Max empujó a Mary hacia el rincón más cercano, escudándola con su cuerpo lo mejor que pudo. Una de las aves se lanzó directamente sobre él, pero logró desviarla con el brazo. El animal graznó furioso, y se alejó.

La otra gaviota trató de posarse en una de las mesas redondas del bar. Con las alas tiró una lámpara de cobre y vidrio de colores que tenía una vela en el centro, que al caer incendió el mantel.

El barman usó el trapo húmedo para apagar las llamas que comenzaban a extenderse.

El ave siguió el vuelo desde la mesa hacia los estantes llenos de botellas de licor que había detrás de la barra. Dos, tres, cuatro, media docena, ocho botellas se estrellaron en el suelo. En el taburete, a poca distancia de la gaviota enloquecida, se encontraba sentado el pelirrojo, demasiado atontado para sentir miedo. Observaba fascinado cómo el ave, aleteando y pateando, tiraba más botellas al suelo. Un olor a whisky se extendió por el bar.

La primera gaviota volvió a atacar a Max, revoloteando desde arriba y luego, con malévola inteligencia, se dejó caer sobre la cabeza de Mary, en cuyo cabello se enredaron las garras.

¡Dios mío, no, no!

Trató de alcanzar al animal sin importarle el pico, sin importarle que pudiese arrancarle los dedos. Tenía que quitársela. Max también trató de alcanzarla. En ese momento, el ave se soltó y alzó nuevamente el vuelo. Volvió a la carga en un abrir y cerrar de ojos, para chocar con violencia en la pared, junto a la cabeza de Mary y caer al suelo entre convulsiones.
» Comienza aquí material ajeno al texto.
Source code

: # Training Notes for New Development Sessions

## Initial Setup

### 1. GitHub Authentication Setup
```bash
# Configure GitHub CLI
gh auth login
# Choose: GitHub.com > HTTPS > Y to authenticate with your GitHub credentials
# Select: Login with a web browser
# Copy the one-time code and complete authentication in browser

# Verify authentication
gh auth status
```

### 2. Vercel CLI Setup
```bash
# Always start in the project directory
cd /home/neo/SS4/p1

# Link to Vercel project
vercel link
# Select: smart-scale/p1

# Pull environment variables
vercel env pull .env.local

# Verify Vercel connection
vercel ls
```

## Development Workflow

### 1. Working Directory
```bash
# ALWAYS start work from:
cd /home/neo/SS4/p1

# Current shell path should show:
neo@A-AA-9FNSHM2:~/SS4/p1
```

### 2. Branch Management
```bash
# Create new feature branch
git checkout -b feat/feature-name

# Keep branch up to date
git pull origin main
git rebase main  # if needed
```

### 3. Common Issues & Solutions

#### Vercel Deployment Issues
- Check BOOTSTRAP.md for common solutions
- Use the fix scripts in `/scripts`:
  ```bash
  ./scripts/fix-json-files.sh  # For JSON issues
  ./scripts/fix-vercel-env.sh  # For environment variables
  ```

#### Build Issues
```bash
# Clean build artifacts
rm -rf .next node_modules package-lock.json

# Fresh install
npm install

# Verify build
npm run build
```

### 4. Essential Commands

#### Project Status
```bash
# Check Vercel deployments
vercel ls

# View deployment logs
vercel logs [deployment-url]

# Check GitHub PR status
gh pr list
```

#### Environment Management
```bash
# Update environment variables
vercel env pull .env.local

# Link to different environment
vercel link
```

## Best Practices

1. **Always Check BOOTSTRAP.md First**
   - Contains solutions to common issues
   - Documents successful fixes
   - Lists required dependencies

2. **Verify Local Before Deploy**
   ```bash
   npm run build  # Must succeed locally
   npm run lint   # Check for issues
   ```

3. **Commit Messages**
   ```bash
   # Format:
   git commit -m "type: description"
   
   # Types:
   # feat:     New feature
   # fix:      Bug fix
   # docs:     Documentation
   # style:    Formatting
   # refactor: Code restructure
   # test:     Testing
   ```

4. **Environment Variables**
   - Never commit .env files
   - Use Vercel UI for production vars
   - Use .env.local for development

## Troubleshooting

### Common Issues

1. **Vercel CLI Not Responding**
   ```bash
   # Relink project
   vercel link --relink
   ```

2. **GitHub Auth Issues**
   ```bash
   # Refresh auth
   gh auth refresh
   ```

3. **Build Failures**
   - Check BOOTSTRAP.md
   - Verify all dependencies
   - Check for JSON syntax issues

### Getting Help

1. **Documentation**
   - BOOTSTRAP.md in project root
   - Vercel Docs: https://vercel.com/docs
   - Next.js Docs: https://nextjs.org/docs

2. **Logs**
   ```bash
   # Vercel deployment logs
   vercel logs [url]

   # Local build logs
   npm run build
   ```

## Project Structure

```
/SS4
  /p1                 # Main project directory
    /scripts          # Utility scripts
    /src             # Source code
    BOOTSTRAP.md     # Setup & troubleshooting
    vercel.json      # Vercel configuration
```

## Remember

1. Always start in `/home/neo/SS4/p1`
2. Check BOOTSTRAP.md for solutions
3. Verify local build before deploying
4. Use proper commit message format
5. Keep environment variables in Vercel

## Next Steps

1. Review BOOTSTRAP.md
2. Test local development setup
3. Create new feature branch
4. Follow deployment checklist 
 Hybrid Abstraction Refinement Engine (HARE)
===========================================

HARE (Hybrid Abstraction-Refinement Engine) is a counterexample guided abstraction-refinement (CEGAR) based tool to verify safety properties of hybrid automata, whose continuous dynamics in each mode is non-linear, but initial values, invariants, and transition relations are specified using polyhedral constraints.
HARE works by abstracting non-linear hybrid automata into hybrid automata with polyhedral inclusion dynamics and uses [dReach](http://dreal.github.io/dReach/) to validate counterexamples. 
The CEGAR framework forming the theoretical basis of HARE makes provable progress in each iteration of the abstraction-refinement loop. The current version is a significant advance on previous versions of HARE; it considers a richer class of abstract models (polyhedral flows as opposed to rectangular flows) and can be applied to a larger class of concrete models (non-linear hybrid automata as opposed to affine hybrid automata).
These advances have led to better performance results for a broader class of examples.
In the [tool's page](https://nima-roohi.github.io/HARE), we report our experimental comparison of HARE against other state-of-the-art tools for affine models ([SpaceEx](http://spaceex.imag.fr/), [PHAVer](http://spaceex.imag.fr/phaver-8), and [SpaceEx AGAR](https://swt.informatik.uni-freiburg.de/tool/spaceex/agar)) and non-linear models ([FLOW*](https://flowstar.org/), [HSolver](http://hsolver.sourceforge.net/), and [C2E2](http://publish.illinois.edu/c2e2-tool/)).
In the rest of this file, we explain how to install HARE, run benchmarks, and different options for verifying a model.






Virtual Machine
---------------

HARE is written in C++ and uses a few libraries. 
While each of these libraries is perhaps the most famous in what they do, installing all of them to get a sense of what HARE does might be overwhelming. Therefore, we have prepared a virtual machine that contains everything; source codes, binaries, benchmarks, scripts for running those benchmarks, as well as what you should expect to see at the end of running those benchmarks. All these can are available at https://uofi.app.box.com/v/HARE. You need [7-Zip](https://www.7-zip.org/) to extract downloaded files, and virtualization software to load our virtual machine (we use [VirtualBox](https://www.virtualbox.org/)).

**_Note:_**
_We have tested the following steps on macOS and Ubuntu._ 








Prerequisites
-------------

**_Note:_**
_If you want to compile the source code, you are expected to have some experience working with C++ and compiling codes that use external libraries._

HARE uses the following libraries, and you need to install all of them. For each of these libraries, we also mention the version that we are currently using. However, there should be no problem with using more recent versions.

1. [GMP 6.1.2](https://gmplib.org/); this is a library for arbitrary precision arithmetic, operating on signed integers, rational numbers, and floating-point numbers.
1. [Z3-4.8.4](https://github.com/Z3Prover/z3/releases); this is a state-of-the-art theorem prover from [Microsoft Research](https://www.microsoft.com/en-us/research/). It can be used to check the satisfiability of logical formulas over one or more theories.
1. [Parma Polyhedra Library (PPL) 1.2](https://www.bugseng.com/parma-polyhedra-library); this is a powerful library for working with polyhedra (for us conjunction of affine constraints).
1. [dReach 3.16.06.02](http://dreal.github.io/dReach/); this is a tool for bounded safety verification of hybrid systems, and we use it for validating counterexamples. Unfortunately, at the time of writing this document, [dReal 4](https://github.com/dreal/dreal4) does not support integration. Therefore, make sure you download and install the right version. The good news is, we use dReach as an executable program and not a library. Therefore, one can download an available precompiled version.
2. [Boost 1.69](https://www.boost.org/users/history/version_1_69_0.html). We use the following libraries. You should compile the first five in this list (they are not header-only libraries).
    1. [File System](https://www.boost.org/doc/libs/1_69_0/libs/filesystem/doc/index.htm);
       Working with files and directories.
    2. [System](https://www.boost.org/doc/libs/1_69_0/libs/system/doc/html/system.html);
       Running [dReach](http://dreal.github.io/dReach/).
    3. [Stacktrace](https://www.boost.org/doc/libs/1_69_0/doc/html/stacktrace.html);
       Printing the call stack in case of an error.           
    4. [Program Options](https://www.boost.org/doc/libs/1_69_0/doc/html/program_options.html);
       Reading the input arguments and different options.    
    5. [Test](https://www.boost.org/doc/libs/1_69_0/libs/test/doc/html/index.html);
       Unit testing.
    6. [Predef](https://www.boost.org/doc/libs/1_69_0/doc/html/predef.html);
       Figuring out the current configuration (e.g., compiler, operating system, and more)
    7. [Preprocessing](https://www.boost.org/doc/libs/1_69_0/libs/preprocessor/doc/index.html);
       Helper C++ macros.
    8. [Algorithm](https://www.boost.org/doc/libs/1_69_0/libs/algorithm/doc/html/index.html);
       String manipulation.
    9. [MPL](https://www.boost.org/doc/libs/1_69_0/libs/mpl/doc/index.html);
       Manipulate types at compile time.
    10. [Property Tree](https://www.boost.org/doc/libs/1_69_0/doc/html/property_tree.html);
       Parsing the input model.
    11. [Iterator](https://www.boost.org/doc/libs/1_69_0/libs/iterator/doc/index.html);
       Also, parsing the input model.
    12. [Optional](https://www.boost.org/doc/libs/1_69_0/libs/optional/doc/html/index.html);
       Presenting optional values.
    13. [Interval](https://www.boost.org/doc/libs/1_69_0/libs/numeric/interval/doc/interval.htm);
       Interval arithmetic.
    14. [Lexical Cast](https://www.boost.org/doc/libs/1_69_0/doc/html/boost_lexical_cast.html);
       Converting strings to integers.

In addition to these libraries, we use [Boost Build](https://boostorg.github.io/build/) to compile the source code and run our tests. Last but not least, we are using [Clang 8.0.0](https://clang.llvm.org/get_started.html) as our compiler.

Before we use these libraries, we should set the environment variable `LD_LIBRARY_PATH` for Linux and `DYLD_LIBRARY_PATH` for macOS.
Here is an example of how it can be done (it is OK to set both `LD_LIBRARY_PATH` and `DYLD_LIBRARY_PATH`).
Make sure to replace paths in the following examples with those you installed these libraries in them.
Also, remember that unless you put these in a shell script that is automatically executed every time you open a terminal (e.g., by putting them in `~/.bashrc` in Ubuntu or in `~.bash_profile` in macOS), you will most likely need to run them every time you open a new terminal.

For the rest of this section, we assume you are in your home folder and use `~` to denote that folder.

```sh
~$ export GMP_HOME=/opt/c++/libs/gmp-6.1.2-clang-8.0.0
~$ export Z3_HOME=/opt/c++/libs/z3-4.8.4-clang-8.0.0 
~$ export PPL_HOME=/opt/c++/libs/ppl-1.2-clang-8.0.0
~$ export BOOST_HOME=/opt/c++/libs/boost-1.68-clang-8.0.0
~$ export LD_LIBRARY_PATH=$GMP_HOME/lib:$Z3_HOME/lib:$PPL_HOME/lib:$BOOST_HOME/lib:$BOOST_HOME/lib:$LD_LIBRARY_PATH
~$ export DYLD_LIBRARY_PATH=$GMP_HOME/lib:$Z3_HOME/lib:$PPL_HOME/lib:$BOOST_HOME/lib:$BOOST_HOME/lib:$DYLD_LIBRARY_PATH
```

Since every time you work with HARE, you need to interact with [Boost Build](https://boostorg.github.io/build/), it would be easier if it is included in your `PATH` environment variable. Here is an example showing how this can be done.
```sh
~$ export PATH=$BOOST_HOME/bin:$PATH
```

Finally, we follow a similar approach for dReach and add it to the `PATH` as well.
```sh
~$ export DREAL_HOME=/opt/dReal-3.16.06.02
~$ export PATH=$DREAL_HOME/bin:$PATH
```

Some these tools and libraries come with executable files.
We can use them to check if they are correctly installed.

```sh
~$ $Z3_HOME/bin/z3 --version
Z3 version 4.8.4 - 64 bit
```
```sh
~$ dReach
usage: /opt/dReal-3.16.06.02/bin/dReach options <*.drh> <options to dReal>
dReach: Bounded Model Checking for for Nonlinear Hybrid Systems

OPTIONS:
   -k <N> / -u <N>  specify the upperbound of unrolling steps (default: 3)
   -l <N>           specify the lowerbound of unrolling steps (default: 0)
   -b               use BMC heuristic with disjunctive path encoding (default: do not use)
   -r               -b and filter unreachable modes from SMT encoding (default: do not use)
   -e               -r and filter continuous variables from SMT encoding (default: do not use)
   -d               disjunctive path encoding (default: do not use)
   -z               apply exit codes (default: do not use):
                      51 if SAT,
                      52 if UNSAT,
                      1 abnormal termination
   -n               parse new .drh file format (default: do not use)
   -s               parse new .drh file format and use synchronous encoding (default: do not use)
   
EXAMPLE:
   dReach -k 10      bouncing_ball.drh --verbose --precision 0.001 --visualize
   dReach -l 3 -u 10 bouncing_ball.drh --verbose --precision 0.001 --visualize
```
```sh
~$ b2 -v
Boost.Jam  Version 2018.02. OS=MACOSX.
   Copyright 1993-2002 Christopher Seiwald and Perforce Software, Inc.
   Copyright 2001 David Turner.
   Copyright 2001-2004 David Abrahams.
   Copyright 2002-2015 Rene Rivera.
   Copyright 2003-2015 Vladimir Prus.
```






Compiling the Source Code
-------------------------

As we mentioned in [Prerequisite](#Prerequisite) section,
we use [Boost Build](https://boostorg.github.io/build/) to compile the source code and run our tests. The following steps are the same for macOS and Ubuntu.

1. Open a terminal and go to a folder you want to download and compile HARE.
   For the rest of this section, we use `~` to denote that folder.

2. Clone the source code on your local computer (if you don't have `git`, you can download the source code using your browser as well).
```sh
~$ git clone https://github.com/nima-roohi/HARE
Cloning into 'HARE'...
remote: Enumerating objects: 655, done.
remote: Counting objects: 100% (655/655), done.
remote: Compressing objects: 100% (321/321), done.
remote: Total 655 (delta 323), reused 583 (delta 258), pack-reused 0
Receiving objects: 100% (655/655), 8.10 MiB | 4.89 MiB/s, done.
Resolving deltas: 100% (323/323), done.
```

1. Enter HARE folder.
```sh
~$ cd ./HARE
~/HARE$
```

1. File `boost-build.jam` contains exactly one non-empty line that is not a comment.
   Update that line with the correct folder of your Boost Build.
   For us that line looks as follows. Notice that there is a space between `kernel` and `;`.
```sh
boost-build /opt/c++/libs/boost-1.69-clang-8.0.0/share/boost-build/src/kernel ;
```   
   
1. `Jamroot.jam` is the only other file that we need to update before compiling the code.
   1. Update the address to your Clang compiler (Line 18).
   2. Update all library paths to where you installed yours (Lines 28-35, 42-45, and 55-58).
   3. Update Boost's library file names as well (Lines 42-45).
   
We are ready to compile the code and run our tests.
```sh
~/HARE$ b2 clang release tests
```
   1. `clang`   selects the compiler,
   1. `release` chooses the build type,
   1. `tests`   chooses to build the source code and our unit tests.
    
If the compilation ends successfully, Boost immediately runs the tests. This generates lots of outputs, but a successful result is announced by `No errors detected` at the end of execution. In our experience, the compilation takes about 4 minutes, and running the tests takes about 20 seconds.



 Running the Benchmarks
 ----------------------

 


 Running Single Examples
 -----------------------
Jadeante, Mary se tapó la cara con las manos y se alejó del animal.

—Está moribunda —dijo Max.

—¡Mátala! —exigió Mary, que no reconoció su propia voz, alterada por el pánico y el odio.

—Creo que ya no es peligrosa —titubeó Max.

—¡Mátala antes de que vuelva a volar!

De una patada envió el ave hacia el rincón, luego levantó el pie y con evidente disgusto le aplastó la cabeza.

Asqueada, Mary le dio la espalda.

La otra gaviota salió del bar, volando a través de la ventana rota.

Todo quedó en silencio.

Finalmente, el fornido joven se incorporó y ayudó a la rubia a levantarse.

El robusto pelirrojo se bebió la copa de un trago.

—¡Dios Santo, qué estropicio! —exclamó el barman—. ¿Qué ha sido eso? ¿Alguien ha visto alguna vez que las gaviotas se porten así?

—¿Estás bien? —preguntó Max, tocándole la mejilla.

Mary se abrazó a él y rompió en sollozos.